'''
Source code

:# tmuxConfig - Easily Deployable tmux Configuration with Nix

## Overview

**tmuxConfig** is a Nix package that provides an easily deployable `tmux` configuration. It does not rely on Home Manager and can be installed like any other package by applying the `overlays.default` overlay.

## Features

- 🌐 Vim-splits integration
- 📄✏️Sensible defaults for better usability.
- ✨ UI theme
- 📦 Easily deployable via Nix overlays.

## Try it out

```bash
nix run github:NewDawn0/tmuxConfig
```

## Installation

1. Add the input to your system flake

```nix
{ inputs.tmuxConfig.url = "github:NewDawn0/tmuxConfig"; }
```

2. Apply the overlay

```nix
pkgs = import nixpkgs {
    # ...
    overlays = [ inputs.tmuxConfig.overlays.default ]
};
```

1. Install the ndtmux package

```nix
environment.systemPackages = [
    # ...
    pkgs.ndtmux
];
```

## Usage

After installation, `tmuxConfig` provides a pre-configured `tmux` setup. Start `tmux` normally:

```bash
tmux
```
'''
'''
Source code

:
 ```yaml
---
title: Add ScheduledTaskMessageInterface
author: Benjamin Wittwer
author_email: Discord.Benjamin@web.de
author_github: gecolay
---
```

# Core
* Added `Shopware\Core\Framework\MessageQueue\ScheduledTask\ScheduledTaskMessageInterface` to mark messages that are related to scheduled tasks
'''
(Try it) Your answer should be a single number: how many lines of the material above include "ScheduledTaskMessageInterface".

(Answer to the exercise) 2